Virginia State Police Sgt. Michelle Anaya said in an emailed press update that the aircraft, which was headed to the festival, had “attempted to land several times” before crashing in the field across Carolina Road from the airport.

Anaya said police had not been able to positively identify the victims and were working with Maryland State Police to do so, since the aircraft was registered there.

Festival officials said Saturday it was still unclear exactly what had happened in the minutes before the crash. Suffolk’s is an uncontrolled airport, which means there are no air traffic controllers and no control tower to coordinate the takeoffs and landings there.

Pilots normally contact one another and coordinate traffic through a “unicom” (universal communications) station, according to Tom Tyndall, the volunteer operations director for the Virginia Festival of Flight. During the festival, which is in its 15th year and is visiting Suffolk for the fourth time, a temporary communications facility is set up in a trailer, where volunteers watch the incoming and departing aircraft and “assist them to keep it safe,” he said.

Tyndall said that just prior to the crash a series of aircraft had been landing on the grass runway that had been set up for light aircraft and ultralights. He and other witnesses described a flight of three airplanes traveling together. The first two landed safely, he said. The third did not.
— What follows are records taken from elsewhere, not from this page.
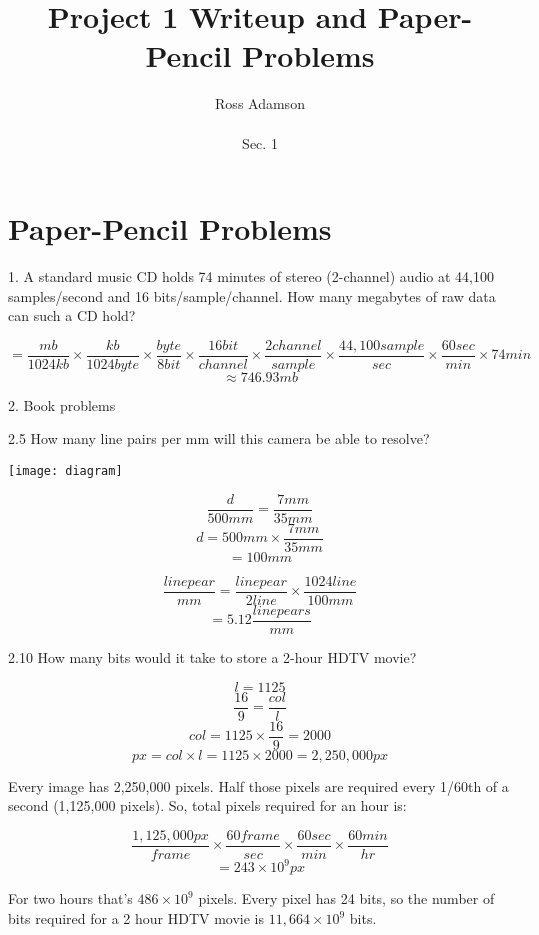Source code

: \documentclass[11pt]{article}  %
\begin{document}

\title{Project 1 Writeup and Paper-Pencil Problems}

\author{Ross Adamson \\
\\
        Sec. 1}

\maketitle

\section{Paper-Pencil Problems}

1. A standard music CD holds 74 minutes of stereo (2-channel) audio at 44,100 samples/second and 16 bits/sample/channel. How many megabytes of raw data can such a CD hold?

\[= \frac{mb}{1024kb} \times \frac{kb}{1024byte} \times \frac{byte}{8bit}
\times \frac{16bit}{channel} \times \frac{2channel}{sample}
\times \frac{44,100sample}{sec} \times \frac{60sec}{min}
\times 74min\]
\[\approx 746.93mb\]

2. Book problems

2.5 How many line pairs per mm will this camera be able to resolve?

\texttt{[image: diagram]}

\[\frac{d}{500mm} = \frac{7mm}{35mm}\]
\[d = 500mm \times \frac{7mm}{35mm}\]
\[= 100mm\]

\[\frac{linepear}{mm} = \frac{linepear}{2line}
\times \frac{1024line}{100mm}\]
\[= 5.12 \frac{linepears}{mm}\]

2.10 How many bits would it take to store a 2-hour HDTV movie?

\[l = 1125\]
\[\frac{16}{9} = \frac{col}{l}\]
\[col = 1125 \times \frac{16}{9} = 2000\]
\[px = col \times l = 1125 \times 2000 = 2,250,000px\]

Every image has 2,250,000 pixels. Half those pixels are required
every 1/60th of a second (1,125,000 pixels). So, total pixels required
for an hour is:

\[\frac{1,125,000px}{frame} \times \frac{60frame}{sec} \times
\frac{60sec}{min} \times \frac{60min}{hr}\]
\[= 243 \times 10^9px\]

For two hours that's $486 \times 10^9$ pixels. Every pixel has 24 bits, 
so the number of bits required for a 2 hour
HDTV movie is $11,664 \times 10^9$ bits.
\end{document}
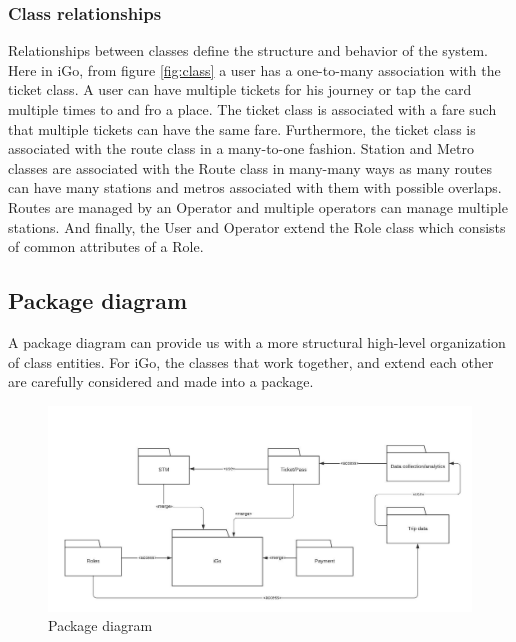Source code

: \documentclass{article}
\begin{document}
\subsubsection{Class relationships}
Relationships between classes define the structure and behavior of the system. Here in iGo, from figure \ref{fig:class} a user has a one-to-many association with the ticket class. A user can have multiple tickets for his journey or tap the card multiple times to and fro a place. The ticket class is associated with a fare such that multiple tickets can have the same fare. Furthermore, the ticket class is associated with the route class in a many-to-one fashion. Station and Metro classes are associated with the Route class in many-many ways as many routes can have many stations and metros associated with them with possible overlaps. Routes are managed by an Operator and multiple operators can manage multiple stations. And finally, the User and Operator extend the Role class which consists of common attributes of a Role.
\subsection{Package diagram}
A package diagram can provide us with a more structural high-level organization of class entities. For iGo, the classes that work together, and extend each other are carefully considered and made into a package.
\begin{figure}
    \centering
    \includegraphics[scale=0.5]{UML package diagram.jpeg}
    \caption{Package diagram}
    \label{fig:package}
\end{figure}
\end{document}
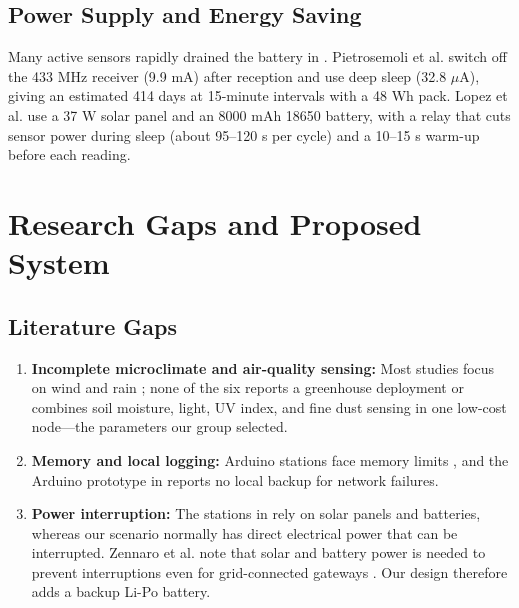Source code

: \documentclass[conference]{IEEEtran}
\begin{document}
\subsection{Power Supply and Energy Saving}
Many active sensors rapidly drained the battery in \cite{dajnowski2024}. Pietrosemoli et al. \cite{pietrosemoli2019} switch off the 433 MHz receiver (9.9 mA) after reception and use deep sleep (32.8 $\mu$A), giving an estimated 414 days at 15-minute intervals with a 48 Wh pack. Lopez et al. \cite{lopez2025} use a 37 W solar panel and an 8000 mAh 18650 battery, with a relay that cuts sensor power during sleep (about 95--120 s per cycle) and a 10--15 s warm-up before each reading.

\section{Research Gaps and Proposed System}

\subsection{Literature Gaps}
\begin{enumerate}
    \item \textbf{Incomplete microclimate and air-quality sensing:} Most studies focus on wind and rain \cite{dajnowski2024, zennaro2025, pietrosemoli2019, murdyantoro2019}; none of the six reports a greenhouse deployment or combines soil moisture, light, UV index, and fine dust sensing in one low-cost node---the parameters our group selected.
    \item \textbf{Memory and local logging:} Arduino stations face memory limits \cite{dajnowski2024}, and the Arduino prototype in \cite{murdyantoro2019} reports no local backup for network failures.
    \item \textbf{Power interruption:} The stations in \cite{zennaro2025, lopez2025} rely on solar panels and batteries, whereas our scenario normally has direct electrical power that can be interrupted. Zennaro et al. note that solar and battery power is needed to prevent interruptions even for grid-connected gateways \cite{zennaro2025}. Our design therefore adds a backup Li-Po battery.
\end{enumerate}
\end{document}
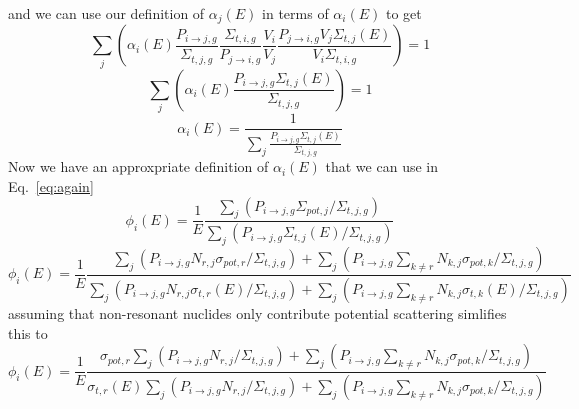 \documentclass[10pt]{article}
\begin{document}
      and we can use our definition of $\alpha_j(E)$ in terms of $\alpha_i(E)$ to get 
    \begin{equation}\sum\limits_{j}\left(\alpha_{i}(E)\frac{P_{i\rightarrow j,g}}{\Sigma_{t,j,g}}\frac{\Sigma_{t,i,g}}{P_{j\rightarrow i,g}}\frac{V_{i}}{V_{j}}\frac{P_{j\rightarrow i,g}V_{j}\Sigma_{t,j}(E)}{V_{i}\Sigma_{t,i,g}}\right)=1\end{equation}
    \begin{equation}\sum\limits_{j}\left(\alpha_{i}(E)\frac{P_{i\rightarrow j,g}\Sigma_{t,j}(E)}{\Sigma_{t,j,g}}\right)=1\end{equation}
      \begin{equation}\alpha_i(E)=\frac{1}{\sum\limits_{j}\frac{P_{i\rightarrow j,g}\Sigma_{t,j}(E)}{\Sigma_{t,j,g}}}\end{equation}
        Now we have an approxpriate definition of $\alpha_i(E)$ that we can use in Eq.~\ref{eq:again}
  \begin{equation}\phi_{i}(E)=\frac{1}{E}\frac{\sum\limits_j\left(P_{i\rightarrow j,g}\Sigma_{pot,j}\Big/\Sigma_{t,j,g}\right)}{\sum\limits_{j}\left(P_{i\rightarrow j,g}\Sigma_{t,j}(E)\Big/\Sigma_{t,j,g}\right)}\end{equation}
    \begin{equation}\phi_{i}(E)=\frac{1}{E}\frac{\sum\limits_j\left(P_{i\rightarrow j,g}N_{r,j}\sigma_{pot,r}\Big/\Sigma_{t,j,g}\right) +\sum\limits_j\left(P_{i\rightarrow j,g}\sum\limits_{k\neq r}N_{k,j}\sigma_{pot,k}\Big/\Sigma_{t,j,g}\right) }{
    \sum\limits_{j}\left(P_{i\rightarrow j,g}N_{r,j}\sigma_{t,r}(E)\Big/\Sigma_{t,j,g}\right) + \sum\limits_{j}\left(P_{i\rightarrow j,g}\sum\limits_{k\neq r}N_{k,j}\sigma_{t,k}(E)\Big/\Sigma_{t,j,g}\right)}\end{equation}
assuming that non-resonant nuclides only contribute potential scattering simlifies this to 
    \begin{equation}\phi_{i}(E)=\frac{1}{E}\frac{\sigma_{pot,r}\sum\limits_j\left(P_{i\rightarrow j,g}N_{r,j}\Big/\Sigma_{t,j,g}\right) +\sum\limits_j\left(P_{i\rightarrow j,g}\sum\limits_{k\neq r}N_{k,j}\sigma_{pot,k}\Big/\Sigma_{t,j,g}\right) }{
    \sigma_{t,r}(E)\sum\limits_{j}\left(P_{i\rightarrow j,g}N_{r,j}\Big/\Sigma_{t,j,g}\right) + \sum\limits_{j}\left(P_{i\rightarrow j,g}\sum\limits_{k\neq r}N_{k,j}\sigma_{pot,k}\Big/\Sigma_{t,j,g}\right)}\end{equation}
\end{document}
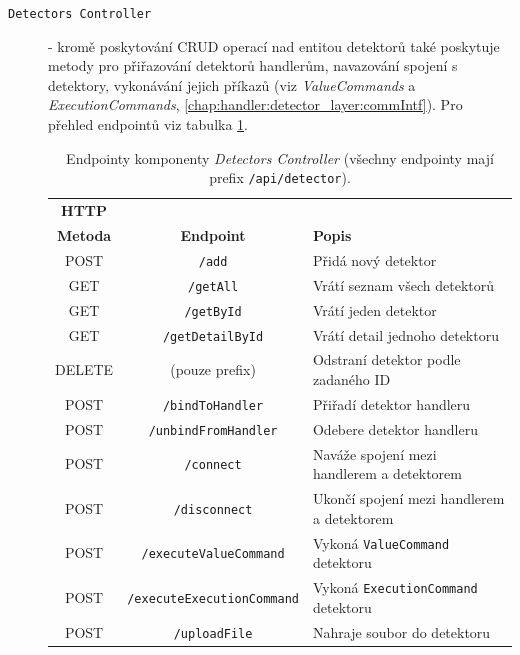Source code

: \begin{description}
    \item[\texttt{Detectors Controller}] - kromě poskytování CRUD operací nad entitou detektorů také poskytuje metody pro přiřazování detektorů handlerům, navazování spojení s detektory, vykonávání jejich příkazů (viz \textit{ValueCommands} a \textit{ExecutionCommands}, \ref{chap:handler:detector_layer:commIntf}). Pro přehled endpointů viz tabulka \ref{tab:master:api_detectors}.

    \begin{table}[h!]
        \begin{center}
            \begin{tabular}{|c|c|l|}
                \hline
          \textbf{HTTP} & & \\
          \textbf{Metoda} & \textbf{Endpoint} & \textbf{Popis} \\
            \hline
            POST & \texttt{/add} & Přidá nový detektor \\
            GET & \texttt{/getAll} & Vrátí seznam všech detektorů \\
            GET & \texttt{/getById} & Vrátí jeden detektor \\
            GET & \texttt{/getDetailById} & Vrátí detail jednoho detektoru \\
            DELETE & (pouze prefix) & Odstraní detektor podle zadaného ID \\
            POST & \texttt{/bindToHandler} & Přiřadí detektor handleru \\
            POST & \texttt{/unbindFromHandler} & Odebere detektor handleru \\
            POST & \texttt{/connect} & Naváže spojení mezi handlerem a detektorem \\
            POST & \texttt{/disconnect} & Ukončí spojení mezi handlerem a detektorem \\
            POST & \texttt{/executeValueCommand} & Vykoná \texttt{ValueCommand} detektoru \\
            POST & \texttt{/executeExecutionCommand} & Vykoná \texttt{ExecutionCommand} detektoru \\
            POST & \texttt{/uploadFile} & Nahraje soubor do detektoru \\
            \hline
            \end{tabular}
        \end{center}
        \caption{Endpointy komponenty \textit{Detectors Controller} (všechny endpointy mají prefix \texttt{/api/detector}).}
        \label{tab:master:api_detectors}
    \end{table}    


\end{description}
The tail number of the aircraft that crashed is registered to Barry R. Newgent of Davidsonville, Md. According to online aviation records, the aircraft was built by Newgent on the S6S airframe and featured a four-cycle, 100-hp Rotax engine. It was certified by the Federal Aviation Administration as airworthy in 2007, and the registration was renewed on April 8, according to FAA records online.

The FAA had personnel on site at the Festival of Flight, according to Tyndall, and at least one of those representatives immediately headed to the crash site after volunteers in the communications trailer heard and passed along the initial report of the crash and then called Suffolk’s emergency dispatchers.

Suffolk fire and rescue personnel and police officers provided support to the Virginia State Police and FAA investigators during the crash investigation, according to Suffolk spokeswoman Diana Klink.

First responders arrived on the scene in the 1000 block of Turlington Road and Old Somerton Road at 1:08 p.m., seven minutes after being dispatched, Klink stated in a press release.

According to Tyndall, activities at the Festival of Flight were expected to continue as planned for the rest of Saturday and Sunday.

“Generally, if (a crash) is not part of the air show and it happens off the field, generally it doesn’t affect” the schedule, he said.

Saturday’s crash, he added, was the first the Festival of Flight has experienced in its 15 years.

The event, which is popular among pilots from across the Mid-Atlantic, had been sparsely attended on Saturday, and Tyndall and other officials blamed the weather.

A low cloud ceiling, gusty winds and below-normal temperatures had resulted in far fewer than the 350 or more aircraft that organizers have come to expect each year. Where in previous years one runway was lined on both sides by visiting airplanes, on Saturday afternoon, fewer than 50 were scattered around the airport property, and takeoffs and landings were sporadic in the hours immediately after the crash.

Sunday’s events include an airshow with a wing-walker from 1 to 2 p.m., a rally adventure for pilots to hone their flying skills, special appearances from a variety of antique aircraft and flight simulators, crafts and free Young Eagles airplane rides for children.